### Items from a dataset
________________

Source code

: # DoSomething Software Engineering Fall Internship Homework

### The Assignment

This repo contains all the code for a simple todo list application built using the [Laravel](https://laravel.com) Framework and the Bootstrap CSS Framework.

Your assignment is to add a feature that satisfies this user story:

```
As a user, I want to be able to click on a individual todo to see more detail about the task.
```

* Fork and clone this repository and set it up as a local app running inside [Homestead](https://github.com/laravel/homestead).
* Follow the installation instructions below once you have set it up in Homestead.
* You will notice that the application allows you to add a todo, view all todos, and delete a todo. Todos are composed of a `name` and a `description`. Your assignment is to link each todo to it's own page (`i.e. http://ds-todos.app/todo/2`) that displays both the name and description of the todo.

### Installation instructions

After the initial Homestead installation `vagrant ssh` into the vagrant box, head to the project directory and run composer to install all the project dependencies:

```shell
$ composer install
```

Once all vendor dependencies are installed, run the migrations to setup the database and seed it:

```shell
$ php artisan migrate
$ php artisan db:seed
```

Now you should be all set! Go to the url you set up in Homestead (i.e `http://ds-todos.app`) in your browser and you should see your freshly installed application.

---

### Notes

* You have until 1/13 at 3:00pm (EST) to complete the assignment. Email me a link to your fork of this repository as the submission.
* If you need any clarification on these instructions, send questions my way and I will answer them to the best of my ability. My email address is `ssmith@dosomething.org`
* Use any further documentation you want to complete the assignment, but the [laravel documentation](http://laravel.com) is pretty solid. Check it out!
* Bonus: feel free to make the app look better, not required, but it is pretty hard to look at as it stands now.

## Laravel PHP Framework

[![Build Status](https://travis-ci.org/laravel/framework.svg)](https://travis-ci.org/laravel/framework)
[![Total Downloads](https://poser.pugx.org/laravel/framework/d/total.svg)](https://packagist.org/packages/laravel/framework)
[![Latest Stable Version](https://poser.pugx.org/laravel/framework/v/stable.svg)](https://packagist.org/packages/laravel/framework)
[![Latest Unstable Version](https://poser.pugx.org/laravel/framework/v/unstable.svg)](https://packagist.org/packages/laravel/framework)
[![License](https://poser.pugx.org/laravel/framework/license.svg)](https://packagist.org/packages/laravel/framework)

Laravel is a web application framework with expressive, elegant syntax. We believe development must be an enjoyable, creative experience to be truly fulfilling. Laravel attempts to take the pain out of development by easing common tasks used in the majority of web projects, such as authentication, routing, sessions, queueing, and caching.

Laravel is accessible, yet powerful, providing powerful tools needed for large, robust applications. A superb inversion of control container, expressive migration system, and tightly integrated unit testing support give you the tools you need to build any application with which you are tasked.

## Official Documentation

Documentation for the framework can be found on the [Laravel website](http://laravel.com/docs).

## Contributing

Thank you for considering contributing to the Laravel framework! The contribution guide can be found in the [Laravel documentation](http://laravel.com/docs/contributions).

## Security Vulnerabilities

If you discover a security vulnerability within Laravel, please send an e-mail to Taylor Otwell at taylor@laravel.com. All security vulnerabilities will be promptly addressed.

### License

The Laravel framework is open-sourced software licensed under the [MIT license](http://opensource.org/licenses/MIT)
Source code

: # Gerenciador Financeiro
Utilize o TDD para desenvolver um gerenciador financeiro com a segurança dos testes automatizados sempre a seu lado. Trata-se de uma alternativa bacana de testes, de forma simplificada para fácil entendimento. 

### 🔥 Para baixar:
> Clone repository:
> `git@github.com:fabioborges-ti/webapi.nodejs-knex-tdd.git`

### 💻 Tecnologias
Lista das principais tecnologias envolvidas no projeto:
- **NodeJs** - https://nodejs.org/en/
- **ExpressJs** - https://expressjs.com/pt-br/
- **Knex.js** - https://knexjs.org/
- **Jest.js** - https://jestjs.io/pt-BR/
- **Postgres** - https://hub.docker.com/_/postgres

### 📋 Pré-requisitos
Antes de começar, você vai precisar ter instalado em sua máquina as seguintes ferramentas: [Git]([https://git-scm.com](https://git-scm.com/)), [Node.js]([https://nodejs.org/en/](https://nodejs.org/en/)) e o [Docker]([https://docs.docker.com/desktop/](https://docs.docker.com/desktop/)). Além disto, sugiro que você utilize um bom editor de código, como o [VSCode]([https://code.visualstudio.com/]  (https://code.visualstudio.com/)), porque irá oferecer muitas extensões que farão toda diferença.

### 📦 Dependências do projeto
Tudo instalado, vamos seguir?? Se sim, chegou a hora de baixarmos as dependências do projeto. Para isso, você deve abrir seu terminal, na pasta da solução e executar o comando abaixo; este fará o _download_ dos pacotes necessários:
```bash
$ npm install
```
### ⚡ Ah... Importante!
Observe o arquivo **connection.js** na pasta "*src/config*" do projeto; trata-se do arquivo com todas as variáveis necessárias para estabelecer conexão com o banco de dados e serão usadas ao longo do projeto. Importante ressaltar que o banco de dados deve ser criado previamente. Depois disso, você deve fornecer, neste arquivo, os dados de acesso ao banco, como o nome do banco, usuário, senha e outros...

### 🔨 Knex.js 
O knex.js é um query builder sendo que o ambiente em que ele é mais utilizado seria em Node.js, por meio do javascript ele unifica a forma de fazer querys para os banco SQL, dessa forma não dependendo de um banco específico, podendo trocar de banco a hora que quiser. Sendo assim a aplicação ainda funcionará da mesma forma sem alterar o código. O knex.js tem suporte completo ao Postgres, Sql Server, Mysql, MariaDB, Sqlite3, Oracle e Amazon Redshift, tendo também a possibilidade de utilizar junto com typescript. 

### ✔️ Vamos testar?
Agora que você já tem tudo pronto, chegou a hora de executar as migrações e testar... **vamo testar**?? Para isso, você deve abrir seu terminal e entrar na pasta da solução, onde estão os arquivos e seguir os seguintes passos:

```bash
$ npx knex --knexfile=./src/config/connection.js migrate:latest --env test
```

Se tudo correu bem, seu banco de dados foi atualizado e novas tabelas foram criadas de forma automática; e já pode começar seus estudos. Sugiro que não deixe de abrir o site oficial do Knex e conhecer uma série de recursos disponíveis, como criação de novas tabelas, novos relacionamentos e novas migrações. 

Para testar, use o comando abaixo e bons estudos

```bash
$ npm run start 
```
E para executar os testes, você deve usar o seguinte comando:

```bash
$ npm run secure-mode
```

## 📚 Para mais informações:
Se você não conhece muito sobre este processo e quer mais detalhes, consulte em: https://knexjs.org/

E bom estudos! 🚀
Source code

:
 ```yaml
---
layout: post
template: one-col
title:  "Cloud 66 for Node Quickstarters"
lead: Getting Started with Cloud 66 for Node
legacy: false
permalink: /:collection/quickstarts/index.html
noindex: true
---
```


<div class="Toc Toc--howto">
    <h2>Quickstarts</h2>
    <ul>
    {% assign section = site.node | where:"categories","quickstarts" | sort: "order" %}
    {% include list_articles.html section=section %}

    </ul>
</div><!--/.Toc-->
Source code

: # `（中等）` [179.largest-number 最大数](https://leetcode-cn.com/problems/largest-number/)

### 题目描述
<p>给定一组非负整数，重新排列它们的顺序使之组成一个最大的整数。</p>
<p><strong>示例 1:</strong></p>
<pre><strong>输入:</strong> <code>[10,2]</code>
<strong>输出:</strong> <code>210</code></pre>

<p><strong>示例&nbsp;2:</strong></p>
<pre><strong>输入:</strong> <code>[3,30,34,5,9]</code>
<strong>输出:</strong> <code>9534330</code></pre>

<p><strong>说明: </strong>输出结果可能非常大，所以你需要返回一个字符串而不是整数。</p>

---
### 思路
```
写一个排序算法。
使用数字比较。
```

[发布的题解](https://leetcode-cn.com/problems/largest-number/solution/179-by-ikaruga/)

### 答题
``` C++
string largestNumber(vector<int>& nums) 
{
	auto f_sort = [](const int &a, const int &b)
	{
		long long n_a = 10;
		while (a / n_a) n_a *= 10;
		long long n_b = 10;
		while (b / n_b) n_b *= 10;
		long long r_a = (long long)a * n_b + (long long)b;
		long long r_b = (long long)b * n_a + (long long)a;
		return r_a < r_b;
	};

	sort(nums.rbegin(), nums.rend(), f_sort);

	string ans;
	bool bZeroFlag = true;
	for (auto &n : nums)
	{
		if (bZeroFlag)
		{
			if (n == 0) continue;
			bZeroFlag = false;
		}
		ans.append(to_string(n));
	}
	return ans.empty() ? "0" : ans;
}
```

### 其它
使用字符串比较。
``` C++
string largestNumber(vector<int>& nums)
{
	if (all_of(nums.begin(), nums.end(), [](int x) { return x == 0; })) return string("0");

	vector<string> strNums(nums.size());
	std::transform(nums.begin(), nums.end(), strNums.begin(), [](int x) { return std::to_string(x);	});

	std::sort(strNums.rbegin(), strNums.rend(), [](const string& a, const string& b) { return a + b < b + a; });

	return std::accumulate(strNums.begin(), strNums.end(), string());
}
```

________________

Using the records above, output exactly the lines from the first through the line that contains "Fork and clone", with both of those included.

Source code

: # DoSomething Software Engineering Fall Internship Homework

### The Assignment

This repo contains all the code for a simple todo list application built using the [Laravel](https://laravel.com) Framework and the Bootstrap CSS Framework.

Your assignment is to add a feature that satisfies this user story:

```
As a user, I want to be able to click on a individual todo to see more detail about the task.
```

* Fork and clone this repository and set it up as a local app running inside [Homestead](https://github.com/laravel/homestead).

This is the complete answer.